Will this work have any affect on the water down stream?
I know that the construction at Echo is being blamed for the muddy looking water below the dam, this winter.
Thanks,
Grandpa D.


----------



## Kingfisher (Jul 25, 2008)

in the short term water quality wont be impacted much. i would assume when then start moving material on the upstream side of the dam there will be a much higher probability of water quality impacts as they will have to have inflow still moving thru the system so next fall would likely have greater impacts possible. much of the time in winter, they shut the outflow below echo off entirely as about 8 second feet leaks thru and around the dam. when combined with other flow sources it forms the flow of the river so, dont know if they are bypassing any flow right now. so there could be some impacts from work on the dam, but i would suspect that the work on the freeway overpass is more likely the culprit.


----------



## Fleigenbinder (Feb 3, 2010)

Does this mean that for the forseeable future they are just giving up on the fish and aquatic insects downstream? The reason I ask is that the Weber has been reduced to a trickle and I doubt that for the next 3-10 years, there will be very little fishing there.

Please see my new post above.

Thanks

Fliegenbinder


----------



## Kingfisher (Jul 25, 2008)

not really... echo has always been operated in a pretty consistent manner post irrigation season. so i dont think there will be much long term change in the operation. it remains to be seen how much less water will be leaking thru/around the dam but the material being added is for strength, resistance against liquifaction, not necessarily as a seal. the grout will be a sealant - so there is likely to be some decrease. will be interesting if outflow is increased to offset. cant say about that.


----------



## Leaky (Sep 11, 2007)

Kingfisher ,
For me, and many others, that's the big question!  Will there be enough/too much water out of Echo in the next long time (yrs.) to assure survival of the prized fish population between Echo and Lost Creek ?   It will almost kill me not to be able to fish that section and accept the loss of habitat and fish. I wonder what Dikker Hill club has to say about this? Probably nothing.


----------



## Ton_Def (Dec 23, 2008)

Kingfisher said:


> so, plan accordingly. would be a fun time to wander the vast expanse of shorline looking for lost tackle and sunken treasure. might be a great time to do some fishing where they are all concentrated into a very tiny little pond.


You had me at sunken treasure!  It's pretty cool we get some first hand info here, rather than rumors or hearsay.
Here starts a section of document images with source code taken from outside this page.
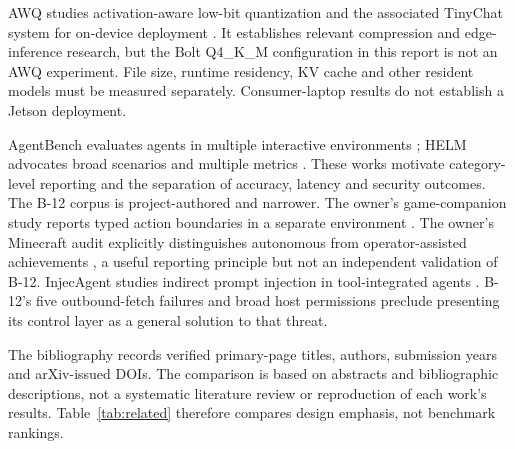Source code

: \documentclass[11pt]{article}
\begin{document}
AWQ studies activation-aware low-bit quantization and the associated TinyChat system for on-device deployment \cite{awq}. It establishes relevant compression and edge-inference research, but the Bolt Q4\_K\_M configuration in this report is not an AWQ experiment. File size, runtime residency, KV cache and other resident models must be measured separately. Consumer-laptop results do not establish a Jetson deployment.

AgentBench evaluates agents in multiple interactive environments \cite{agentbench}; HELM advocates broad scenarios and multiple metrics \cite{helm}. These works motivate category-level reporting and the separation of accuracy, latency and security outcomes. The B-12 corpus is project-authored and narrower. The owner's game-companion study reports typed action boundaries in a separate environment \cite{wow}. The owner's Minecraft audit explicitly distinguishes autonomous from operator-assisted achievements \cite{minecraft}, a useful reporting principle but not an independent validation of B-12. InjecAgent studies indirect prompt injection in tool-integrated agents \cite{injec}. B-12's five outbound-fetch failures and broad host permissions preclude presenting its control layer as a general solution to that threat.

The bibliography records verified primary-page titles, authors, submission years and arXiv-issued DOIs. The comparison is based on abstracts and bibliographic descriptions, not a systematic literature review or reproduction of each work's results. Table~\ref{tab:related} therefore compares design emphasis, not benchmark rankings.
\end{document}
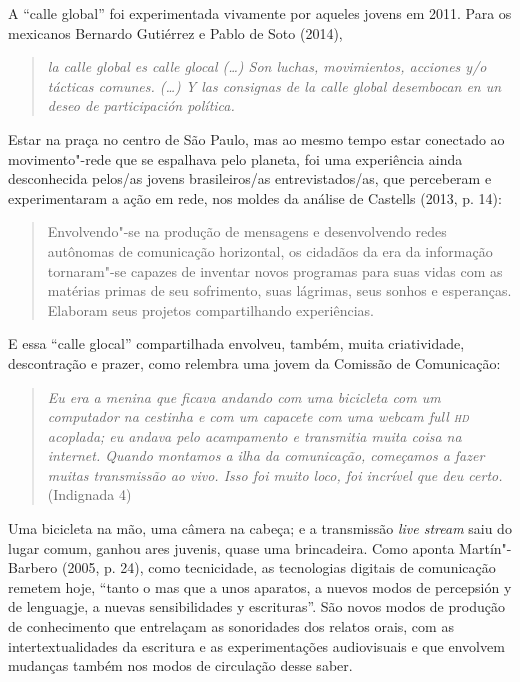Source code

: A ``calle global'' foi experimentada vivamente por aqueles jovens em
2011. Para os mexicanos Bernardo Gutiérrez e Pablo de Soto (2014),

\begin{quote}
\emph{la calle global es calle glocal (\ldots{}) Son luchas, movimientos,
acciones y/o tácticas comunes. (\ldots{}) Y las consignas de la calle global
desembocan en un deseo de participación política. }
\end{quote}

Estar na praça no centro de São Paulo, mas ao mesmo tempo estar
conectado ao movimento"-rede que se espalhava pelo planeta, foi uma
experiência ainda desconhecida pelos/as jovens brasileiros/as
entrevistados/as, que perceberam e experimentaram a ação em rede, nos
moldes da análise de Castells (2013, p. 14):

\begin{quote}
Envolvendo"-se na produção de mensagens e desenvolvendo redes autônomas
de comunicação horizontal, os cidadãos da era da informação tornaram"-se
capazes de inventar novos programas para suas vidas com as matérias
primas de seu sofrimento, suas lágrimas, seus sonhos e esperanças.
Elaboram seus projetos compartilhando experiências.
\end{quote}

E essa ``calle glocal'' compartilhada envolveu, também, muita
criatividade, descontração e prazer, como relembra uma jovem da Comissão
de Comunicação:

\begin{quote}
\emph{Eu era a menina que ficava andando com uma bicicleta com um
computador na cestinha e com um capacete com uma webcam full \textsc{hd}
acoplada; eu andava pelo acampamento e transmitia muita coisa na
internet. Quando montamos a ilha da comunicação, começamos a fazer
muitas transmissão ao vivo. Isso foi muito loco, foi incrível que deu
certo.} (Indignada 4)
\end{quote}

Uma bicicleta na mão, uma câmera na cabeça; e a transmissão \emph{live
stream} saiu do lugar comum, ganhou ares juvenis, quase uma brincadeira.
Como aponta Martín"-Barbero (2005, p. 24), como tecnicidade, as
tecnologias digitais de comunicação remetem hoje, ``tanto o mas que a
unos aparatos, a nuevos modos de percepsión y de lenguagje, a nuevas
sensibilidades y escrituras''. São novos modos de produção de
conhecimento que entrelaçam as sonoridades dos relatos orais, com as
intertextualidades da escritura e as experimentações audiovisuais e que
envolvem mudanças também nos modos de circulação desse saber.


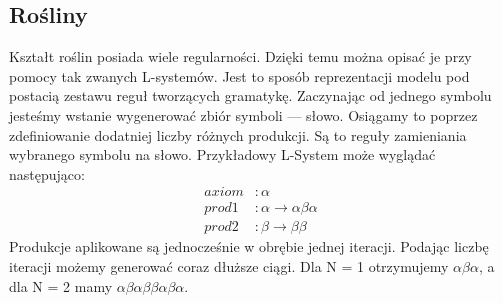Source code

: \documentclass[inz,longabstract]{iithesis}
\begin{document}
        \subsection{Rośliny}
            Kształt roślin posiada wiele regularności. Dzięki temu można opisać je przy pomocy tak zwanych L-systemów. Jest to sposób reprezentacji modelu pod postacią zestawu reguł tworzących gramatykę. Zaczynając od jednego symbolu jesteśmy wstanie wygenerować zbiór symboli --- słowo. Osiągamy to poprzez zdefiniowanie dodatniej liczby różnych produkcji. Są to reguły zamieniania wybranego symbolu na słowo. Przykładowy L-System może wyglądać następująco:
            \begin{align*}
                axiom &: \alpha \\
                prod1 &: \alpha \rightarrow \alpha\beta\alpha \\
                prod2 &: \beta \rightarrow \beta\beta
            \end{align*}
            Produkcje aplikowane są jednocześnie w obrębie jednej iteracji. Podając liczbę iteracji możemy generować coraz dłuższe ciągi. Dla N = 1 otrzymujemy $\alpha\beta\alpha$, a dla N = 2 mamy $\alpha\beta\alpha\beta\beta\alpha\beta\alpha$.
            
\end{document}
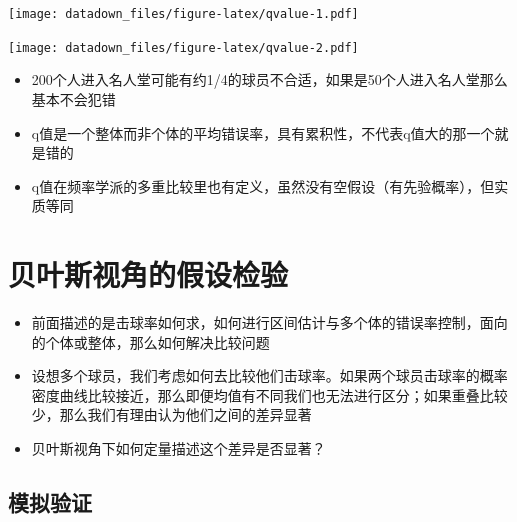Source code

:\documentclass[]{book}
\newenvironment{Shaded}{\begin{snugshade}}{\end{snugshade}}
\newcommand{\CommentTok}[1]{\textcolor[rgb]{0.56,0.35,0.01}{\textit{#1}}}
\newcommand{\FloatTok}[1]{\textcolor[rgb]{0.00,0.00,0.81}{#1}}
\newcommand{\KeywordTok}[1]{\textcolor[rgb]{0.13,0.29,0.53}{\textbf{#1}}}
\newcommand{\NormalTok}[1]{#1}
\newcommand{\OperatorTok}[1]{\textcolor[rgb]{0.81,0.36,0.00}{\textbf{#1}}}
\newcommand{\StringTok}[1]{\textcolor[rgb]{0.31,0.60,0.02}{#1}}
\begin{document}
\texttt{[image: datadown\_files/figure-latex/qvalue-1.pdf]}

\begin{Shaded}
\end{Shaded}

\texttt{[image: datadown\_files/figure-latex/qvalue-2.pdf]}

\begin{itemize}
\item
  200个人进入名人堂可能有约1/4的球员不合适，如果是50个人进入名人堂那么基本不会犯错
\item
  q值是一个整体而非个体的平均错误率，具有累积性，不代表q值大的那一个就是错的
\item
  q值在频率学派的多重比较里也有定义，虽然没有空假设（有先验概率），但实质等同
\end{itemize}

\section{贝叶斯视角的假设检验}

\begin{itemize}
\item
  前面描述的是击球率如何求，如何进行区间估计与多个体的错误率控制，面向的个体或整体，那么如何解决比较问题
\item
  设想多个球员，我们考虑如何去比较他们击球率。如果两个球员击球率的概率密度曲线比较接近，那么即便均值有不同我们也无法进行区分；如果重叠比较少，那么我们有理由认为他们之间的差异显著
\item
  贝叶斯视角下如何定量描述这个差异是否显著？
\end{itemize}

\subsection{模拟验证}
\end{document}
Thanks for the awesome post Kingfisher!


----------



## Leaky (Sep 11, 2007)

> For me, and many others, that's the big question!  Will there be enough/too much water out of Echo in the next long time (yrs.) to assure survival of the prized fish population between Echo and Lost Creek ?   I


 I would really like a response to this. Maybe no body on the forum knows or has a crystal ball? It's like I can't expect a total knowledge base, but you guys are pretty good!!!! :cry

P.S. Does this need to be submitted to the DWR? Haven't had much luck with that kind of question amongst other questions. Maybe someone else has a better way to ask/source?


----------



## Daveoutside (Aug 26, 2013)

*From Rockport to Echo Res*

I was wondering if anyone knew how much longer the extremely high water flow from Rockport to Echo will last this (late) summer and early fall? Thank you!

David


----------



## Kingfisher (Jul 25, 2008)

flows will likely decrease by mid september and then by oct 1 shut down more.


----------



## tye dye twins (Mar 8, 2011)

Thanks for posting this up Kingfisher. Maybe this has been answered in the past but when is the project due to be completed?


----------



## Kingfisher (Jul 25, 2008)

the dam rehabilitation to current seismic standards has been completed, now they are replacing the overflow structure which will take much of the winter. this should not affect streamflows as the outlet is functional and echo is so low they could put a lot of water in there before hitting the overflow bypass. big hole to fill... currently about 15% of capacity. rockport at 31%.


----------